(Pictures paired with source code)
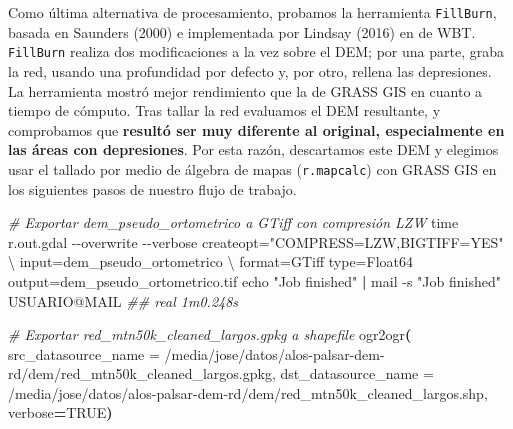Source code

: \documentclass[spanish]{article}
\newenvironment{Shaded}{\begin{snugshade}}{\end{snugshade}}
\newcommand{\AttributeTok}[1]{\textcolor[rgb]{0.77,0.63,0.00}{#1}}
\newcommand{\BuiltInTok}[1]{#1}
\newcommand{\CommentTok}[1]{\textcolor[rgb]{0.56,0.35,0.01}{\textit{#1}}}
\newcommand{\DataTypeTok}[1]{\textcolor[rgb]{0.13,0.29,0.53}{#1}}
\newcommand{\ErrorTok}[1]{\textcolor[rgb]{0.64,0.00,0.00}{\textbf{#1}}}
\newcommand{\ExtensionTok}[1]{#1}
\newcommand{\KeywordTok}[1]{\textcolor[rgb]{0.13,0.29,0.53}{\textbf{#1}}}
\newcommand{\NormalTok}[1]{#1}
\newcommand{\OperatorTok}[1]{\textcolor[rgb]{0.81,0.36,0.00}{\textbf{#1}}}
\newcommand{\StringTok}[1]{\textcolor[rgb]{0.31,0.60,0.02}{#1}}
\newcommand{\VariableTok}[1]{\textcolor[rgb]{0.00,0.00,0.00}{#1}}
\begin{document}
Como última alternativa de procesamiento, probamos la herramienta
\texttt{FillBurn}, basada en Saunders (2000) e implementada por Lindsay
(2016) en de WBT. \texttt{FillBurn} realiza dos modificaciones a la vez
sobre el DEM; por una parte, graba la red, usando una profundidad por
defecto y, por otro, rellena las depresiones. La herramienta mostró
mejor rendimiento que la de GRASS GIS en cuanto a tiempo de cómputo.
Tras tallar la red evaluamos el DEM resultante, y comprobamos que
\textbf{resultó ser muy diferente al original, especialmente en las
áreas con depresiones}. Por esta razón, descartamos este DEM y elegimos
usar el tallado por medio de álgebra de mapas (\texttt{r.mapcalc}) con
GRASS GIS en los siguientes pasos de nuestro flujo de trabajo.

\begin{Shaded}
\begin{Highlighting}[]
\CommentTok{\# Exportar dem\_pseudo\_ortometrico a GTiff con compresión LZW}
\BuiltInTok{time}\NormalTok{ r.out.gdal }\AttributeTok{{-}{-}overwrite} \AttributeTok{{-}{-}verbose}\NormalTok{ createopt=}\StringTok{"COMPRESS=LZW,BIGTIFF=YES"} \DataTypeTok{\textbackslash{}}
\NormalTok{ input=dem\_pseudo\_ortometrico }\DataTypeTok{\textbackslash{}}
\NormalTok{ format=GTiff type=Float64 output=dem\_pseudo\_ortometrico.tif}
\BuiltInTok{echo} \StringTok{"Job finished"} \KeywordTok{|} \ExtensionTok{mail} \AttributeTok{{-}s} \StringTok{"Job finished"}\NormalTok{ USUARIO@MAIL}
\CommentTok{\#\# real 1m0.248s}

\CommentTok{\# Exportar red\_mtn50k\_cleaned\_largos.gpkg a shapefile}
\ExtensionTok{ogr2ogr}\ErrorTok{(}
  \ExtensionTok{src\_datasource\_name}\NormalTok{ = }\StringTok{\textquotesingle{}/media/jose/datos/alos{-}palsar{-}dem{-}rd/dem/red\_mtn50k\_cleaned\_largos.gpkg\textquotesingle{}}\NormalTok{,}
  \ExtensionTok{dst\_datasource\_name}\NormalTok{ = }\StringTok{\textquotesingle{}/media/jose/datos/alos{-}palsar{-}dem{-}rd/dem/red\_mtn50k\_cleaned\_largos.shp\textquotesingle{}}\NormalTok{,}
  \VariableTok{verbose}\OperatorTok{=}\NormalTok{TRUE}\KeywordTok{)}


\end{Highlighting}
\end{Shaded}
\end{document}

Task directions:
The whole of the data above needs retyping exactly, with pictures omitted.

Task solution:
Source code

: \documentclass[spanish]{article}
\newenvironment{Shaded}{\begin{snugshade}}{\end{snugshade}}
\newcommand{\AttributeTok}[1]{\textcolor[rgb]{0.77,0.63,0.00}{#1}}
\newcommand{\BuiltInTok}[1]{#1}
\newcommand{\CommentTok}[1]{\textcolor[rgb]{0.56,0.35,0.01}{\textit{#1}}}
\newcommand{\DataTypeTok}[1]{\textcolor[rgb]{0.13,0.29,0.53}{#1}}
\newcommand{\ErrorTok}[1]{\textcolor[rgb]{0.64,0.00,0.00}{\textbf{#1}}}
\newcommand{\ExtensionTok}[1]{#1}
\newcommand{\KeywordTok}[1]{\textcolor[rgb]{0.13,0.29,0.53}{\textbf{#1}}}
\newcommand{\NormalTok}[1]{#1}
\newcommand{\OperatorTok}[1]{\textcolor[rgb]{0.81,0.36,0.00}{\textbf{#1}}}
\newcommand{\StringTok}[1]{\textcolor[rgb]{0.31,0.60,0.02}{#1}}
\newcommand{\VariableTok}[1]{\textcolor[rgb]{0.00,0.00,0.00}{#1}}
\begin{document}
Como última alternativa de procesamiento, probamos la herramienta
\texttt{FillBurn}, basada en Saunders (2000) e implementada por Lindsay
(2016) en de WBT. \texttt{FillBurn} realiza dos modificaciones a la vez
sobre el DEM; por una parte, graba la red, usando una profundidad por
defecto y, por otro, rellena las depresiones. La herramienta mostró
mejor rendimiento que la de GRASS GIS en cuanto a tiempo de cómputo.
Tras tallar la red evaluamos el DEM resultante, y comprobamos que
\textbf{resultó ser muy diferente al original, especialmente en las
áreas con depresiones}. Por esta razón, descartamos este DEM y elegimos
usar el tallado por medio de álgebra de mapas (\texttt{r.mapcalc}) con
GRASS GIS en los siguientes pasos de nuestro flujo de trabajo.

\begin{Shaded}
\begin{Highlighting}[]
\CommentTok{\# Exportar dem\_pseudo\_ortometrico a GTiff con compresión LZW}
\BuiltInTok{time}\NormalTok{ r.out.gdal }\AttributeTok{{-}{-}overwrite} \AttributeTok{{-}{-}verbose}\NormalTok{ createopt=}\StringTok{"COMPRESS=LZW,BIGTIFF=YES"} \DataTypeTok{\textbackslash{}}
\NormalTok{ input=dem\_pseudo\_ortometrico }\DataTypeTok{\textbackslash{}}
\NormalTok{ format=GTiff type=Float64 output=dem\_pseudo\_ortometrico.tif}
\BuiltInTok{echo} \StringTok{"Job finished"} \KeywordTok{|} \ExtensionTok{mail} \AttributeTok{{-}s} \StringTok{"Job finished"}\NormalTok{ USUARIO@MAIL}
\CommentTok{\#\# real 1m0.248s}

\CommentTok{\# Exportar red\_mtn50k\_cleaned\_largos.gpkg a shapefile}
\ExtensionTok{ogr2ogr}\ErrorTok{(}
  \ExtensionTok{src\_datasource\_name}\NormalTok{ = }\StringTok{\textquotesingle{}/media/jose/datos/alos{-}palsar{-}dem{-}rd/dem/red\_mtn50k\_cleaned\_largos.gpkg\textquotesingle{}}\NormalTok{,}
  \ExtensionTok{dst\_datasource\_name}\NormalTok{ = }\StringTok{\textquotesingle{}/media/jose/datos/alos{-}palsar{-}dem{-}rd/dem/red\_mtn50k\_cleaned\_largos.shp\textquotesingle{}}\NormalTok{,}
  \VariableTok{verbose}\OperatorTok{=}\NormalTok{TRUE}\KeywordTok{)}


\end{Highlighting}
\end{Shaded}
\end{document}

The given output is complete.